START SOURCE INFORMATION

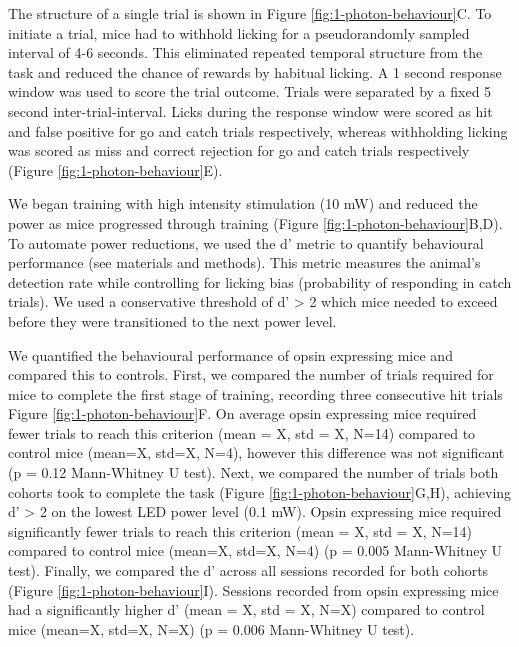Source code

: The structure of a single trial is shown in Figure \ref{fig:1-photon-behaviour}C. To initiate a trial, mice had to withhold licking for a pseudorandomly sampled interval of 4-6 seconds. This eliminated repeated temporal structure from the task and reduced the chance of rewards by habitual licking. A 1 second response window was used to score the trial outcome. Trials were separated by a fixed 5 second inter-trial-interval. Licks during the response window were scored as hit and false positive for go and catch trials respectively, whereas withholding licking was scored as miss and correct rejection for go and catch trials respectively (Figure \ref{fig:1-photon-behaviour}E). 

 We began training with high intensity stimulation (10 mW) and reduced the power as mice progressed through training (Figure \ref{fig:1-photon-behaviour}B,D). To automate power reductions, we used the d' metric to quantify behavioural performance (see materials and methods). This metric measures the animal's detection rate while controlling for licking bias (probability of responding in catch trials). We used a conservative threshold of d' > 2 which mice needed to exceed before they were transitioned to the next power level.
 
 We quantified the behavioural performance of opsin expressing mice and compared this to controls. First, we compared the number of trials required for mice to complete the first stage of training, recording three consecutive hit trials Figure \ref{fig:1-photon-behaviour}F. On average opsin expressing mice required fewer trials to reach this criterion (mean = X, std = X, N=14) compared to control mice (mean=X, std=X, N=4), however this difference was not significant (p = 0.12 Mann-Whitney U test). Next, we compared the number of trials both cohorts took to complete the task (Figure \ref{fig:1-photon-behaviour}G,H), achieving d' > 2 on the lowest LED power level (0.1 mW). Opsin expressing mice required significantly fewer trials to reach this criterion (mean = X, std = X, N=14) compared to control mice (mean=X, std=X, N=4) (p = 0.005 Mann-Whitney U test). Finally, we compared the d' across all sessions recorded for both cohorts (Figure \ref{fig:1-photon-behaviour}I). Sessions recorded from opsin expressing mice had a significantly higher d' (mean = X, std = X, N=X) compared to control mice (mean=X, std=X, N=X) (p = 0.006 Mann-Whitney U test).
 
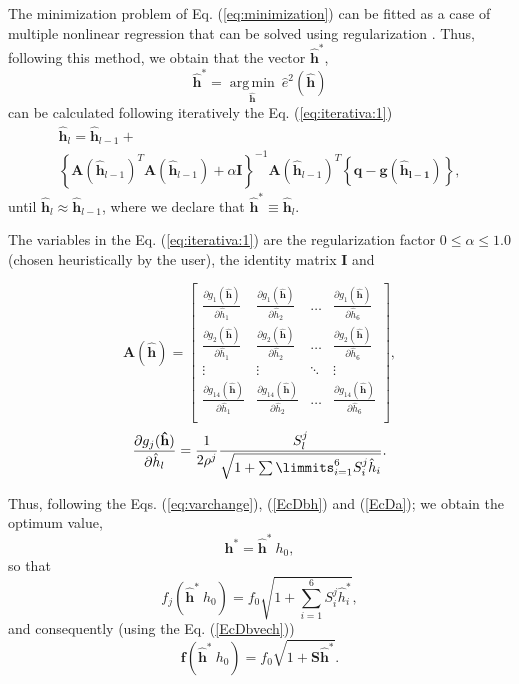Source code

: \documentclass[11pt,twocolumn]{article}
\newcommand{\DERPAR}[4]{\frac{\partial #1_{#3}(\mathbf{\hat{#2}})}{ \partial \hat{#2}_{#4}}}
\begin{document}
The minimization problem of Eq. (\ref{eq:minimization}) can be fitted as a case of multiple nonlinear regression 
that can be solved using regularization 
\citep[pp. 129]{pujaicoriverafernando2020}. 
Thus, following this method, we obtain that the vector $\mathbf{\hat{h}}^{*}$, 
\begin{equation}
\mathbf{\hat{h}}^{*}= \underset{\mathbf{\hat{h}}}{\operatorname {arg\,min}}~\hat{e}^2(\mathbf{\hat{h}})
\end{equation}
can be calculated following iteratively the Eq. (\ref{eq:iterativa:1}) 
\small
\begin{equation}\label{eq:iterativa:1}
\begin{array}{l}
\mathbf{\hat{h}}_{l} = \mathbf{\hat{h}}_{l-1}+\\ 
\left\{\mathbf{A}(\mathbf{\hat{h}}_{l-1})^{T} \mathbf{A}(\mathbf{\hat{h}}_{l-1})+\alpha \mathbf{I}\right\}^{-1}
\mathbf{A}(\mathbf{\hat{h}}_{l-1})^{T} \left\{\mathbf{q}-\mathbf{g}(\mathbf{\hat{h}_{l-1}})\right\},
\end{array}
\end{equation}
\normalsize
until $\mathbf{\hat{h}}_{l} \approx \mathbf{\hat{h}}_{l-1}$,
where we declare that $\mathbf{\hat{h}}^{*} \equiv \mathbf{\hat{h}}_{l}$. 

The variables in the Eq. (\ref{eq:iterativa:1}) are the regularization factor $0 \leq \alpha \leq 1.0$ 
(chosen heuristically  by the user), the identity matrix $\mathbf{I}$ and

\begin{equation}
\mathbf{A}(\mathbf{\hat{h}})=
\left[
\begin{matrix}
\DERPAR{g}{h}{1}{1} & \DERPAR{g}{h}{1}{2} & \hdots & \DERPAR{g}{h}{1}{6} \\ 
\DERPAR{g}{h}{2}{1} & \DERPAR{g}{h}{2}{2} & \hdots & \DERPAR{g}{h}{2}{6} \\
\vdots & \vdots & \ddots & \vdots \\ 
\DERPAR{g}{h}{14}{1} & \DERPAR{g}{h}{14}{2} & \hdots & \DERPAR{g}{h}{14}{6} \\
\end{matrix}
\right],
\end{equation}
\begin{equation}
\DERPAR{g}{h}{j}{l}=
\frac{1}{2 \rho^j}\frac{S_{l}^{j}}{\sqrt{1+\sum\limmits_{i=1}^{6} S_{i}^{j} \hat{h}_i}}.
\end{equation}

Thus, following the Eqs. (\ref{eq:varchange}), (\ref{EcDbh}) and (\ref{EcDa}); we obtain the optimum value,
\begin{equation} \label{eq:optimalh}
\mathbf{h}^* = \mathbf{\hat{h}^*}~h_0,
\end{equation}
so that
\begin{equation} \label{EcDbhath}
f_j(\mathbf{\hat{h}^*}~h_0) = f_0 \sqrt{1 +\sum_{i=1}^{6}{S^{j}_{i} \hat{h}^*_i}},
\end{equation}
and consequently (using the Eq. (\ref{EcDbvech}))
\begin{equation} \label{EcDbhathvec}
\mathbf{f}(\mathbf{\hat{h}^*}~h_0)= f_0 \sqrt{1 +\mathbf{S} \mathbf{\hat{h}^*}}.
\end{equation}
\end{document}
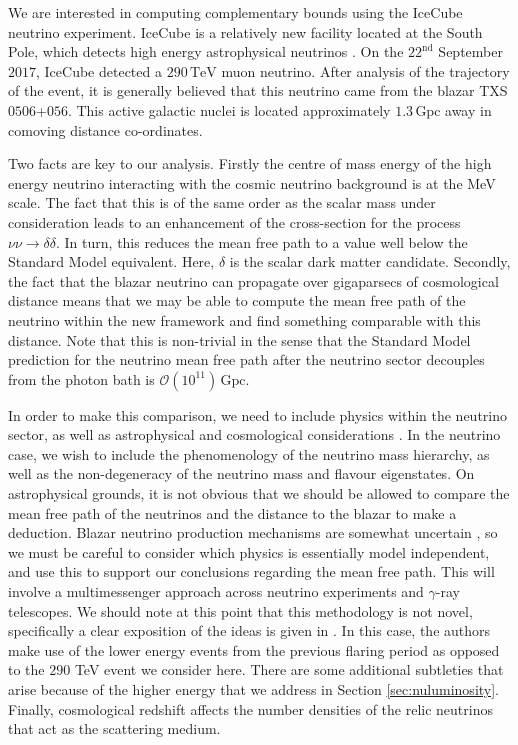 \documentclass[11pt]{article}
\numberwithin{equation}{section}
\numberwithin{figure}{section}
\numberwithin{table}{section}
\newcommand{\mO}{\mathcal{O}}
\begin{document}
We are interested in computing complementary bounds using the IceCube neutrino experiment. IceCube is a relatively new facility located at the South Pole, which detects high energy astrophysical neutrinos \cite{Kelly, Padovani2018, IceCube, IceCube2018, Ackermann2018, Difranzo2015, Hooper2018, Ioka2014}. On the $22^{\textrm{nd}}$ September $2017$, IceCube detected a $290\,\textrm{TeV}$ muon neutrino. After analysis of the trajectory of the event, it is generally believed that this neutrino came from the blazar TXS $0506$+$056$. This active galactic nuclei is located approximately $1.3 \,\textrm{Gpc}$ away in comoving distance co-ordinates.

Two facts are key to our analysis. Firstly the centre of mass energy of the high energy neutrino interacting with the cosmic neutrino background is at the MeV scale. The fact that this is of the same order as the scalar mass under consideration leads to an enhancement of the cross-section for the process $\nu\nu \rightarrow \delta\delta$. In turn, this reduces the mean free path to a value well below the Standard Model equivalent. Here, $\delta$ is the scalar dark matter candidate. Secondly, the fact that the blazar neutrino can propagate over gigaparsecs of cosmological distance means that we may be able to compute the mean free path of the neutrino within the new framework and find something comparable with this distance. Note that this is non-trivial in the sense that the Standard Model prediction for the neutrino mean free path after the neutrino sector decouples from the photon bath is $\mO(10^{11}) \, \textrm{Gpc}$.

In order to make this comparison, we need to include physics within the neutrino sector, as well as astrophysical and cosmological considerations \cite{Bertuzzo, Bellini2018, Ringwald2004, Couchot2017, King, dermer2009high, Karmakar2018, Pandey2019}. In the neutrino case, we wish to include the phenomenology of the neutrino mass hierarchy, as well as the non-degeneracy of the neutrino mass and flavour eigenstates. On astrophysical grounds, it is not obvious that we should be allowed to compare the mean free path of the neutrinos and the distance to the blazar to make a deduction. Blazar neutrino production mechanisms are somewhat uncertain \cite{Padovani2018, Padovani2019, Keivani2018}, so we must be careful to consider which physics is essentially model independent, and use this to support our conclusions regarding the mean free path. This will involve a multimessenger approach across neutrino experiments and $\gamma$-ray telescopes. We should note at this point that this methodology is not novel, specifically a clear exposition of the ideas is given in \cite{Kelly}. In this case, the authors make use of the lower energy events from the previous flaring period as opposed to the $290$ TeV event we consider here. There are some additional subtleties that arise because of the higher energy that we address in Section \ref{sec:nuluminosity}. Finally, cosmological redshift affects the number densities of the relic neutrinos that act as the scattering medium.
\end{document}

END SOURCE INFORMATION

Omit the pictures. Print, word for word, the lines from the beginning of the entries above through the line that holds "The structure of".

Source code

: The structure of a single trial is shown in Figure \ref{fig:1-photon-behaviour}C. To initiate a trial, mice had to withhold licking for a pseudorandomly sampled interval of 4-6 seconds. This eliminated repeated temporal structure from the task and reduced the chance of rewards by habitual licking. A 1 second response window was used to score the trial outcome. Trials were separated by a fixed 5 second inter-trial-interval. Licks during the response window were scored as hit and false positive for go and catch trials respectively, whereas withholding licking was scored as miss and correct rejection for go and catch trials respectively (Figure \ref{fig:1-photon-behaviour}E). 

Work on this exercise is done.